So the UPS man stops by today and drops off a couple boxes. In one I have some boring stuff that I bought for my part-time job; nothing that I get to tinker with so let's just toss it into a corner for a couple days and forget about that for now.
In the other box are 4, yes 4, 1TB drives. ...sorry about that, I had to wipe my chin again.
Anyway, I decided the other day to setup a software RAID set on an old pc for backups. I plugged in the drives and booted up the box. one quick command later
Code:
dmesg | grep TB
and I find out that the drives are /dev/sd{b,c,d,e} Well, now we are in business.

use fdisk to create one big partition on each one and set the partition type to "fd" This took about 2 minutes per drive, the first ones took longer because I had to print the help menu to remember the next options.
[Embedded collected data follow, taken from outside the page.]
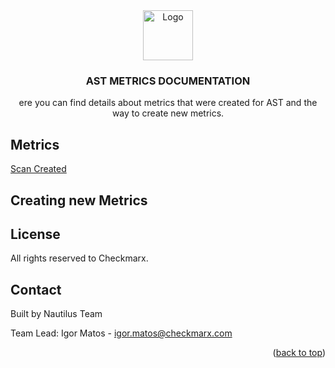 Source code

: <div align="center">
  <a>
    <img src="https://avatars.githubusercontent.com/u/15811295?s=200&v=4" alt="Logo" width="80" height="80">
  </a>

  <h3 align="center">AST METRICS DOCUMENTATION</h3>

  <p align="center">
    ere you can find details about metrics that were created for AST and the way to create new metrics.
      
  </p>
</div> 

<!-- ABOUT THE PROJECT -->
## Metrics


 <a href="https://github.com/CheckmarxDev/ast-metrics-documentation/metrics/scanCreated.md">Scan Created</a>
 
<!-- GETTING STARTED -->
## Creating new Metrics


<!-- LICENSE -->
## License

All rights reserved to Checkmarx.

<!-- CONTACT -->
## Contact
Built by Nautilus Team

Team Lead: 
Igor Matos - igor.matos@checkmarx.com

<p align="right">(<a href="#top">back to top</a>)</p>




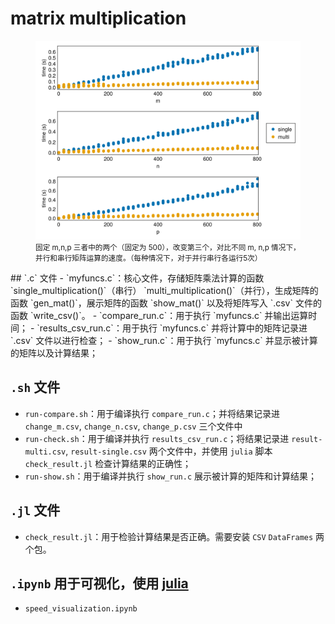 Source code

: # matrix multiplication
<figure>
<img src="./change.svg"/>
<figcaption style="font-size:smaller">
固定 m,n,p 三者中的两个（固定为 500），改变第三个，对比不同 m, n,p 情况下，并行和串行矩阵运算的速度。（每种情况下，对于并行串行各运行5次）
</figcaption>
</figure>
## `.c` 文件
- `myfuncs.c`：核心文件，存储矩阵乘法计算的函数 `single_multiplication()`（串行） `multi_multiplication()`（并行），生成矩阵的函数 `gen_mat()`，展示矩阵的函数 `show_mat()` 以及将矩阵写入 `.csv` 文件的函数 `write_csv()`。
    - `compare_run.c`：用于执行 `myfuncs.c` 并输出运算时间；
    - `results_csv_run.c`：用于执行 `myfuncs.c` 并将计算中的矩阵记录进 `.csv` 文件以进行检查；
    - `show_run.c`：用于执行 `myfuncs.c` 并显示被计算的矩阵以及计算结果；

## `.sh` 文件
- `run-compare.sh`：用于编译执行 `compare_run.c`；并将结果记录进 `change_m.csv`, `change_n.csv`, `change_p.csv` 三个文件中
- `run-check.sh`：用于编译并执行 `results_csv_run.c`；将结果记录进 `result-multi.csv`, `result-single.csv` 两个文件中，并使用 `julia` 脚本 `check_result.jl` 检查计算结果的正确性；
- `run-show.sh`：用于编译并执行 `show_run.c` 展示被计算的矩阵和计算结果；


## `.jl` 文件
- `check_result.jl`：用于检验计算结果是否正确。需要安装 `CSV` `DataFrames` 两个包。

## `.ipynb` 用于可视化，使用 [julia](https://julialang.org)
- `speed_visualization.ipynb`

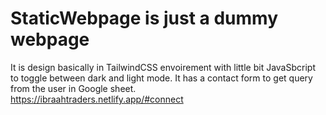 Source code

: # StaticWebpage is just a dummy webpage
It is design basically in TailwindCSS envoirement with little bit JavaSbcript to toggle between dark and light mode.
It has a contact form to get query from the user in Google sheet.  
https://ibraahtraders.netlify.app/#connect
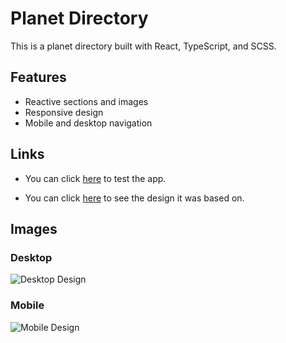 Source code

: # Planet Directory

This is a planet directory built with React, TypeScript, and SCSS.

## Features

- Reactive sections and images
- Responsive design
- Mobile and desktop navigation

## Links

- You can click [here](https://abojo-planet.netlify.app/) to test the app.

- You can click [here](https://www.frontendmentor.io/challenges/planets-fact-site-gazqN8w_f) to see the design it was based on.

## Images

### Desktop

![Desktop Design](https://i.imgur.com/oxrMCeU_d.webp?maxwidth=760&fidelity=grand)

### Mobile

![Mobile Design](https://i.imgur.com/n6CNTqf.png)
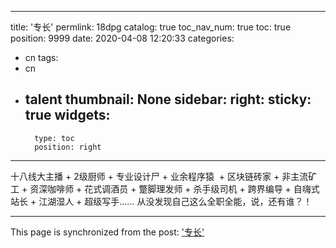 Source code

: 
---
title: '专长'
permlink: 18dpg
catalog: true
toc_nav_num: true
toc: true
position: 9999
date: 2020-04-08 12:20:33
categories:
- cn
tags:
- cn
- talent
thumbnail: None
sidebar:
    right:
        sticky: true
widgets:
    -
        type: toc
        position: right
---


十八线大主播 + 2级厨师 + 专业设计尸 + 业余程序猿  + 区块链砖家 + 非主流矿工 + 资深咖啡师 + 花式调酒员 + 蹩脚理发师 + 杀手级司机 + 跨界编导 + 自嗨式站长 + 江湖湿人 + 超级写手…… 从没发现自己这么全职全能，说，还有谁？！

- - -

This page is synchronized from the post: ['专长'](https://steemit.com/@lemooljiang/18dpg)
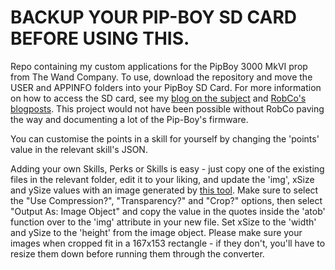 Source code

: # BACKUP YOUR PIP-BOY SD CARD BEFORE USING THIS.
Repo containing my custom applications for the PipBoy 3000 MkVI prop from The Wand Company.
To use, download the repository and move the USER and APPINFO folders into your PipBoy SD Card. 
For more information on how to access the SD card, see my [blog on the subject](https://athene.gay/projects/pipboy.html) and [RobCo's blogposts](https://log.robco-industries.org/documentation/pipboy-3000/#main-menu). This project would not have been possible without RobCo paving the way and documenting a lot of the Pip-Boy's firmware.

You can customise the points in a skill for yourself by changing the 'points' value in the relevant skill's JSON.

Adding your own Skills, Perks or Skills is easy - just copy one of the existing files in the relevant folder, edit it to your liking, and update the 'img', xSize and ySize values with an image generated by [this tool](https://www.espruino.com/Image+Converter). Make sure to select the "Use Compression?", "Transparency?" and "Crop?" options, then select "Output As: Image Object" and copy the value in the quotes inside the 'atob' function over to the 'img' attribute in your new file. Set xSize to the 'width' and ySize to the 'height' from the image object. Please make sure your images when cropped fit in a 167x153 rectangle - if they don't, you'll have to resize them down before running them through the converter.
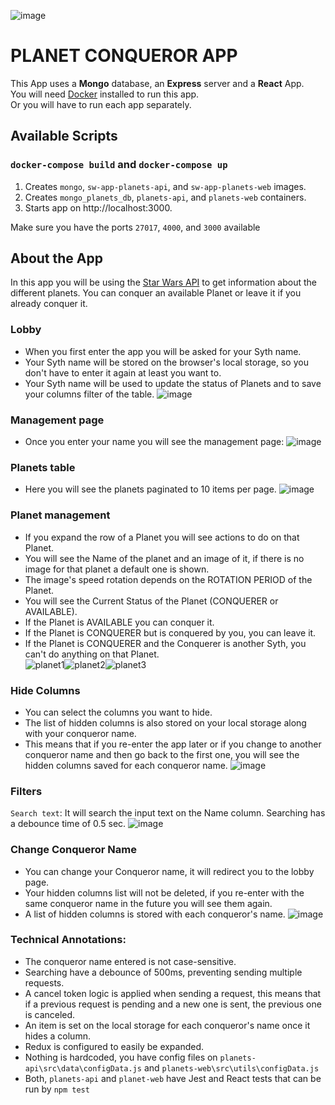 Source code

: ![image](https://github.com/nicolas-logo/starwars-conqueror-app/assets/26005281/44424053-e1c7-4622-992e-a9fec4af6548)

# PLANET CONQUEROR APP

This App uses a **Mongo** database, an **Express** server and a **React** App.\
You will need [Docker](https://www.docker.com/products/personal/) installed to run this app.\
Or you will have to run each app separately.

## Available Scripts

### `docker-compose build` and `docker-compose up`
1. Creates `mongo`, `sw-app-planets-api`, and `sw-app-planets-web` images.
2. Creates `mongo_planets_db`, `planets-api`, and `planets-web` containers.
4. Starts app on http://localhost:3000.

Make sure you have the ports `27017`, `4000`, and `3000` available


## About the App
In this app you will be using the [Star Wars API](https://swapi.dev/documentation#planets) to get information about the different planets. You can conquer an available Planet or leave it if you already conquer it.

### Lobby
- When you first enter the app you will be asked for your Syth name.
- Your Syth name will be stored on the browser's local storage, so you don't have to enter it again at least you want to.
- Your Syth name will be used to update the status of Planets and to save your columns filter of the table.
![image](https://github.com/nicolas-logo/starwars-conqueror-app/assets/26005281/4923beae-ba6c-4367-99d6-4bbb08e3a767)


### Management page
- Once you enter your name you will see the management page:
  ![image](https://github.com/nicolas-logo/starwars-conqueror-app/assets/26005281/4dc0461a-7343-423b-91ec-a44764dda4f5)



### Planets table
- Here you will see the planets paginated to 10 items per page.
![image](https://github.com/nicolas-logo/starwars-conqueror-app/assets/26005281/e6596501-ffcb-492d-b2d2-8608a9daceb3)



### Planet management
- If you expand the row of a Planet you will see actions to do on that Planet.
- You will see the Name of the planet and an image of it, if there is no image for that planet a default one is shown.
- The image's speed rotation depends on the ROTATION PERIOD of the Planet.
- You will see the Current Status of the Planet (CONQUERER or AVAILABLE).
- If the Planet is AVAILABLE you can conquer it.
- If the Planet is CONQUERER but is conquered by you, you can leave it.
- If the Planet is CONQUERER and the Conquerer is another Syth, you can't do anything on that Planet.\
![planet1](https://github.com/nicolas-logo/starwars-conqueror-app/assets/26005281/6a90b6c9-e493-47e0-a121-86a3e35bc4b4)![planet2](https://github.com/nicolas-logo/starwars-conqueror-app/assets/26005281/f0eb941a-bf3c-4dcd-acfc-6462f4b20753)![planet3](https://github.com/nicolas-logo/starwars-conqueror-app/assets/26005281/a74dcd0f-ce27-40d9-a682-26b476cf99e1)





### Hide Columns
- You can select the columns you want to hide.
- The list of hidden columns is also stored on your local storage along with your conqueror name.
- This means that if you re-enter the app later or if you change to another conqueror name and then go back to the first one, you will see the hidden columns saved for each conqueror name.
![image](https://github.com/nicolas-logo/starwars-conqueror-app/assets/26005281/e3c1ec3c-fb28-4df9-8627-a89f69720588)



### Filters
`Search text`: It will search the input text on the Name column. Searching has a debounce time of 0.5 sec.
![image](https://github.com/nicolas-logo/starwars-conqueror-app/assets/26005281/0f0ac502-7828-449d-a943-9d42ba3da10b)



### Change Conqueror Name
- You can change your Conqueror name, it will redirect you to the lobby page.
- Your hidden columns list will not be deleted, if you re-enter with the same conqueror name in the future you will see them again.
- A list of hidden columns is stored with each conqueror's name.
![image](https://github.com/nicolas-logo/starwars-conqueror-app/assets/26005281/39c2c09a-33c7-472f-8e15-4ac465410d7f)


### Technical Annotations:
- The conqueror name entered is not case-sensitive.
- Searching have a debounce of 500ms, preventing sending multiple requests.
- A cancel token logic is applied when sending a request, this means that if a previous request is pending and a new one is sent, the previous one is canceled.
- An item is set on the local storage for each conqueror's name once it hides a column.
- Redux is configured to easily be expanded.
- Nothing is hardcoded, you have config files on `planets-api\src\data\configData.js` and `planets-web\src\utils\configData.js`
- Both, `planets-api` and `planet-web` have Jest and React tests that can be run by `npm test`
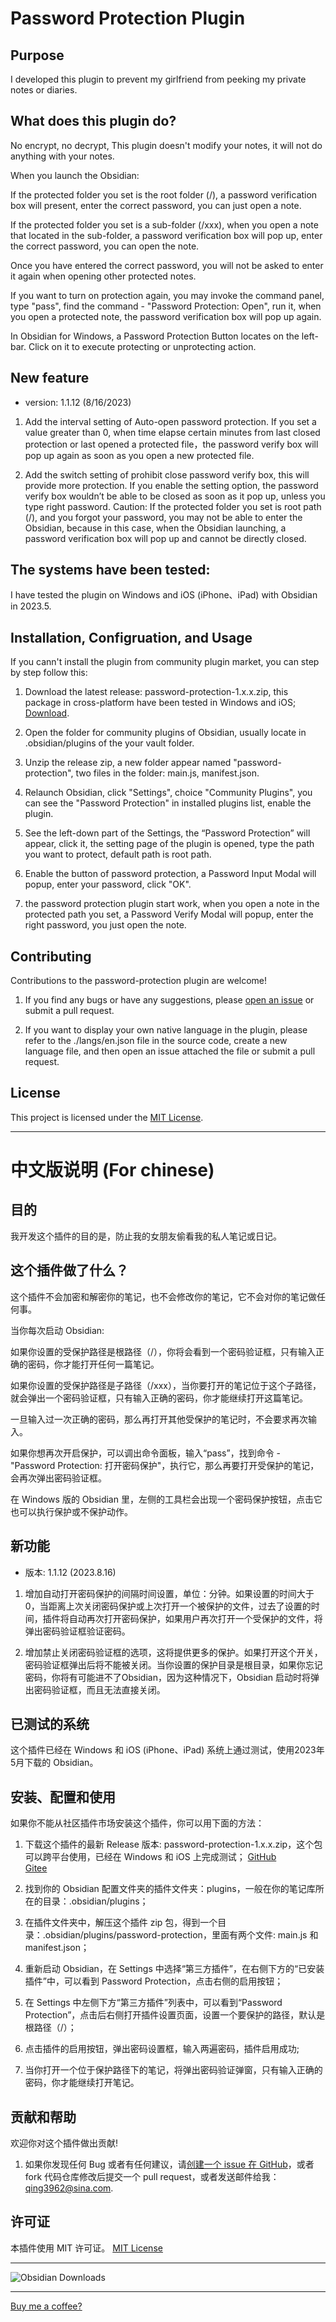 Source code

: # Password Protection Plugin

## Purpose

I developed this plugin to prevent my girlfriend from peeking my private notes or diaries.  

## What does this plugin do?

No encrypt, no decrypt, This plugin doesn't modify your notes, it will not do anything with your notes.  

When you launch the Obsidian:

If the protected folder you set is the root folder (/), a password verification box will present, enter the correct password, you can just open a note.  

If the protected folder you set is a sub-folder (/xxx), when you open a note that located in the sub-folder, a password verification box will pop up, enter the correct password, you can open the note.  

Once you have entered the correct password, you will not be asked to enter it again when opening other protected notes.  

If you want to turn on protection again, you may invoke the command panel, type "pass", find the command - "Password Protection: Open", run it, when you open a protected note, the password verification box will pop up again.  

In Obsidian for Windows, a Password Protection Button locates on the left-bar. Click on it to execute protecting or unprotecting action.  

## New feature  

- version: 1.1.12 (8/16/2023)

1. Add the interval setting of Auto-open password protection. If you set a value greater than 0, when time elapse certain minutes from last closed protection or last opened a protected file，the password verify box will pop up again as soon as you open a new protected file.  

2. Add the switch setting of prohibit close password verify box, this will provide more protection. If you enable the setting option, the password verify box wouldn’t be able to be closed as soon as it pop up, unless you type right password. Caution: If the protected folder you set is root path (/),  and you forgot your password, you may not be able to enter the Obsidian, because in this case, when the Obsidian launching, a password verification box will pop up and cannot be directly closed.  

## The systems have been tested:

I have tested the plugin on Windows and iOS (iPhone、iPad) with Obsidian in 2023.5.

## Installation, Configruation, and Usage

If you cann't install the plugin from community plugin market, you can step by step follow this:
 
1. Download the latest release: password-protection-1.x.x.zip, this package in cross-platform have been tested in Windows and iOS; [Download](https://github.com/qing3962/password-protection/releases).

2. Open the folder for community plugins of Obsidian, usually locate in .obsidian/plugins of the your vault folder.

3. Unzip the release zip, a new folder appear named "password-protection", two files in the folder: main.js, manifest.json.

4. Relaunch Obsidian, click "Settings", choice "Community Plugins", you can see the "Password Protection" in installed plugins list, enable the plugin.

5. See the left-down part of the Settings, the “Password Protection” will appear, click it, the setting page of the plugin is opened, type the path you want to protect, default path is root path.

6. Enable the button of password protection, a Password Input Modal will popup, enter your password, click "OK".

7. the password protection plugin start work, when you open a note in the protected path you set, a Password Verify Modal will popup, enter the right password, you just open the note.  

## Contributing

Contributions to the password-protection plugin are welcome!  

1. If you find any bugs or have any suggestions, please [open an issue](https://github.com/qing3962/password-protection/issues) or submit a pull request.  

2. If you want to display your own native language in the plugin, please refer to the ./langs/en.json file in the source code, create a new language file, and then open an issue attached the file or submit a pull request.  

## License

This project is licensed under the [MIT License](LICENSE).

------  

# 中文版说明 (For chinese)

## 目的

我开发这个插件的目的是，防止我的女朋友偷看我的私人笔记或日记。  

## 这个插件做了什么？

这个插件不会加密和解密你的笔记，也不会修改你的笔记，它不会对你的笔记做任何事。  

当你每次启动 Obsidian:

如果你设置的受保护路径是根路径（/），你将会看到一个密码验证框，只有输入正确的密码，你才能打开任何一篇笔记。  

如果你设置的受保护路径是子路径（/xxx），当你要打开的笔记位于这个子路径，就会弹出一个密码验证框，只有输入正确的密码，你才能继续打开这篇笔记。  

一旦输入过一次正确的密码，那么再打开其他受保护的笔记时，不会要求再次输入。  

如果你想再次开启保护，可以调出命令面板，输入“pass”，找到命令 - "Password Protection: 打开密码保护"，执行它，那么再要打开受保护的笔记，会再次弹出密码验证框。  

在 Windows 版的 Obsidian 里，左侧的工具栏会出现一个密码保护按钮，点击它也可以执行保护或不保护动作。  

## 新功能  

- 版本: 1.1.12 (2023.8.16)

1. 增加自动打开密码保护的间隔时间设置，单位：分钟。如果设置的时间大于0，当距离上次关闭密码保护或上次打开一个被保护的文件，过去了设置的时间，插件将自动再次打开密码保护，如果用户再次打开一个受保护的文件，将弹出密码验证框验证密码。  

2. 增加禁止关闭密码验证框的选项，这将提供更多的保护。如果打开这个开关，密码验证框弹出后将不能被关闭。当你设置的保护目录是根目录，如果你忘记密码，你将有可能进不了Obsidian，因为这种情况下，Obsidian 启动时将弹出密码验证框，而且无法直接关闭。  

## 已测试的系统

这个插件已经在 Windows 和 iOS (iPhone、iPad) 系统上通过测试，使用2023年5月下载的 Obsidian。  

## 安装、配置和使用

如果你不能从社区插件市场安装这个插件，你可以用下面的方法：

1. 下载这个插件的最新 Release 版本: password-protection-1.x.x.zip，这个包可以跨平台使用，已经在 Windows 和 iOS 上完成测试； [GitHub](https://github.com/qing3962/password-protection/releases)  
[Gitee](https://gitee.com/qing3962/password-protection/)

2. 找到你的 Obsidian 配置文件夹的插件文件夹：plugins，一般在你的笔记库所在的目录：.obsidian/plugins；

3. 在插件文件夹中，解压这个插件 zip 包，得到一个目录：.obsidian/plugins/password-protection，里面有两个文件: main.js 和 manifest.json；

4. 重新启动 Obsidian，在 Settings 中选择“第三方插件”，在右侧下方的“已安装插件”中，可以看到 Password Protection，点击右侧的启用按钮；

5. 在 Settings 中左侧下方“第三方插件”列表中，可以看到“Password Protection”，点击后右侧打开插件设置页面，设置一个要保护的路径，默认是根路径（/）；

6. 点击插件的启用按钮，弹出密码设置框，输入两遍密码，插件启用成功;

7. 当你打开一个位于保护路径下的笔记，将弹出密码验证弹窗，只有输入正确的密码，你才能继续打开笔记。  

## 贡献和帮助

欢迎你对这个插件做出贡献!  

1. 如果你发现任何 Bug 或者有任何建议，请[创建一个 issue 在 GitHub](https://github.com/qing3962/password-protection/issues)，或者 fork 代码仓库修改后提交一个 pull request，或者发送邮件给我：qing3962@sina.com.  

## 许可证

本插件使用 MIT 许可证。 [MIT License](LICENSE)

------  

![Obsidian Downloads](https://img.shields.io/badge/dynamic/json?logo=obsidian&color=%23483699&label=downloads&query=%24%5B%22password-protection%22%5D.downloads&url=https%3A%2F%2Fraw.githubusercontent.com%2Fobsidianmd%2Fobsidian-releases%2Fmaster%2Fcommunity-plugin-stats.json)  

------  

<a href="https://bmc.link/qing3962">Buy me a coffee?</a>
Once that was done it was time to create the RAID set.
Code:
/sbin/mdadm --create --verbose /dev/md0 --level=raid6 \
--raid-devices=4 /dev/sdb1 /dev/sdc1 /dev/sdd1 /dev/sde1
Now I have a new device/dev/md0. I created a directory and mounted it, added it to fstab so it will mount on reboot and I am done. 2.75TB of free space. All told it took me more time to get the drives in the case and run the wiring than it did to setup the RAID set and get it working.
I think back to the days of recompiling a kernel just to add a new piece of hardware, or banging my head against the desk trying to get XX software configured correctly. I think I might enjoy the direction Linux is headed.